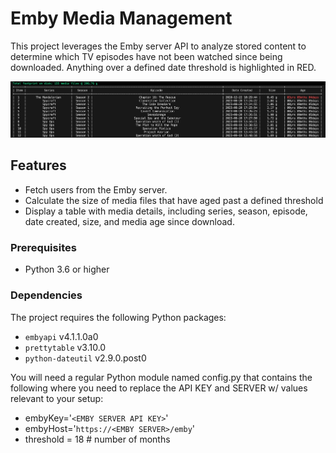 # Emby Media Management
This project leverages the Emby server API to analyze stored content to determine which TV episodes have not been watched since being downloaded. Anything over a defined date threshold is highlighted in RED.

![output](/screenshots/script-output.png "output")

## Features

- Fetch users from the Emby server.
- Calculate the size of media files that have aged past a defined threshold
- Display a table with media details, including series, season, episode, date created, size, and media age since download.

### Prerequisites
- Python 3.6 or higher

### Dependencies

The project requires the following Python packages:

- `embyapi` v4.1.1.0a0
- `prettytable` v3.10.0
- `python-dateutil` v2.9.0.post0

You will need a regular Python module named config.py that contains the following where you need to replace the API KEY and SERVER w/ values relevant to your setup:
- embyKey='`<EMBY SERVER API KEY>`'
- embyHost='`https://<EMBY SERVER>/emby`'
- threshold = 18  # number of months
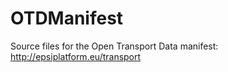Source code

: OTDManifest
===========

Source files for the Open Transport Data manifest: http://epsiplatform.eu/transport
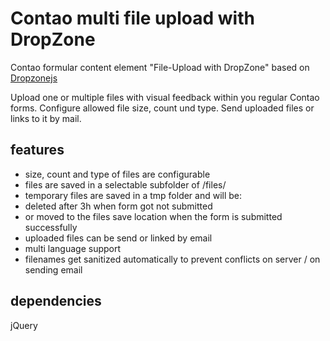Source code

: # Contao multi file upload with DropZone
Contao formular content element "File-Upload with DropZone" based on <a href="http://www.dropzonejs.com/" target="_blank">Dropzonejs</a>

Upload one or multiple files with visual feedback within you regular Contao forms.
Configure allowed file size, count und type.
Send uploaded files or links to it by mail.

## features
* size, count and type of files are configurable
* files are saved in a selectable subfolder of /files/
* temporary files are saved in a tmp folder and will be:
 *  deleted after 3h when form got not submitted
 *  or moved to the files save location when the form is submitted successfully 
* uploaded files can be send or linked by email
* multi language support
* filenames get sanitized automatically to prevent conflicts on server / on sending email

## dependencies
jQuery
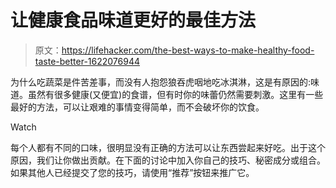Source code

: # 让健康食品味道更好的最佳方法

> 原文：<https://lifehacker.com/the-best-ways-to-make-healthy-food-taste-better-1622076944>

为什么吃蔬菜是件苦差事，而没有人抱怨狼吞虎咽地吃冰淇淋，这是有原因的:味道。虽然有很多健康(又便宜)的食谱，但有时你的味蕾仍然需要刺激。这里有一些最好的方法，可以让艰难的事情变得简单，而不会破坏你的饮食。

Watch

每个人都有不同的口味，很明显没有正确的方法可以让东西尝起来好吃。出于这个原因，我们让你做出贡献。在下面的讨论中加入你自己的技巧、秘密成分或组合。如果其他人已经提交了您的技巧，请使用“推荐”按钮来推广它。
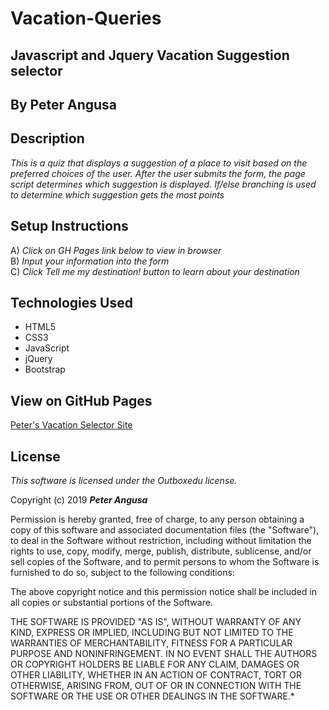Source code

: # Vacation-Queries

## Javascript and Jquery Vacation Suggestion selector

## By Peter Angusa

## Description

_This is a quiz that displays a suggestion of a place to visit based on the preferred choices of the user. After the user submits the form, the page script determines which suggestion is displayed. If/else branching is used to determine which suggestion gets the most points_

## Setup Instructions

A) _Click on GH Pages link below to view in browser_<br>
B) _Input your information into the form_<br>
C) _Click _Tell me my destination!_ button to learn about your destination_<br>

## Technologies Used

* HTML5
* CSS3
* JavaScript
* jQuery
* Bootstrap

## View on GitHub Pages

[Peter's Vacation Selector Site](https://pitaangusa.github.io/vacation-suggester/)

## License

*This software is licensed under the Outboxedu license.*

Copyright (c) 2019 **_Peter Angusa_**

Permission is hereby granted, free of charge, to any person obtaining a copy of this software and associated documentation files (the "Software"), to deal in the Software without restriction, including without limitation the rights to use, copy, modify, merge, publish, distribute, sublicense, and/or sell copies of the Software, and to permit persons to whom the Software is furnished to do so, subject to the following conditions:

The above copyright notice and this permission notice shall be included in all copies or substantial portions of the Software.

THE SOFTWARE IS PROVIDED "AS IS", WITHOUT WARRANTY OF ANY KIND, EXPRESS OR IMPLIED, INCLUDING BUT NOT LIMITED TO THE WARRANTIES OF MERCHANTABILITY, FITNESS FOR A PARTICULAR PURPOSE AND NONINFRINGEMENT. IN NO EVENT SHALL THE AUTHORS OR COPYRIGHT HOLDERS BE LIABLE FOR ANY CLAIM, DAMAGES OR OTHER LIABILITY, WHETHER IN AN ACTION OF CONTRACT, TORT OR OTHERWISE, ARISING FROM, OUT OF OR IN CONNECTION WITH THE SOFTWARE OR THE USE OR OTHER DEALINGS IN THE SOFTWARE.*
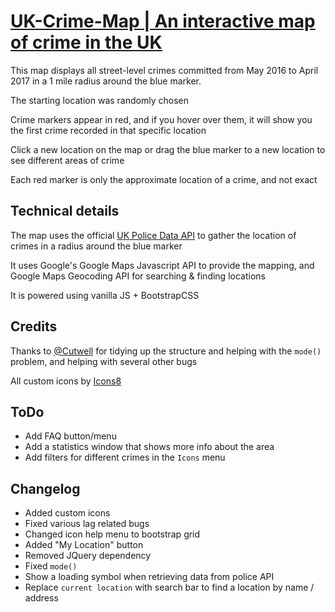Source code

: # [UK-Crime-Map | An interactive map of crime in the UK](https://thatguywiththatname.github.io/UK-Crime-Map/)

This map displays all street-level crimes committed from May 2016 to  April 2017 in a 1 mile radius around the blue marker.

The starting location was randomly chosen

Crime markers appear in red, and if you hover over them, it will show you the first crime recorded in that specific location

Click a new location on the map or drag the blue marker to a new location to see different areas of crime

Each red marker is only the approximate location of a crime, and not exact


## Technical details

The map uses the official [UK Police Data API](https://data.police.uk) to gather the location of crimes in a radius around the blue marker

It uses Google's Google Maps Javascript API to provide the mapping, and Google Maps Geocoding API for searching & finding locations

It is powered using vanilla JS + BootstrapCSS


## Credits

Thanks to [@Cutwell](https://github.com/cutwell) for tidying up the structure and helping with the `mode()` problem, and helping with several other bugs

All custom icons by [Icons8](https://icons8.com)

## ToDo

 - Add FAQ button/menu
 - Add a statistics window that shows more info about the area
 - Add filters for different crimes in the `Icons` menu

## Changelog

 - Added custom icons
 - Fixed various lag related bugs
 - Changed icon help menu to bootstrap grid
 - Added "My Location" button
 - Removed JQuery dependency
 - Fixed `mode()`
 - Show a loading symbol when retrieving data from police API
 - Replace `current location` with search bar to find a location by name / address
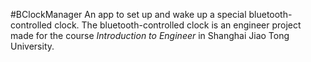 #BClockManager
An app to set up and wake up a special bluetooth-controlled clock.
The bluetooth-controlled clock is an engineer project made for the course *Introduction to Engineer* in Shanghai Jiao Tong University.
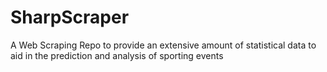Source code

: # SharpScraper
A Web Scraping Repo to provide an extensive amount of statistical data to aid in the prediction and analysis of sporting events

Instructions to follow. Report the number of lines in the entries above that include the word "Pages" and add nothing to it.

Solution to the exercise. 2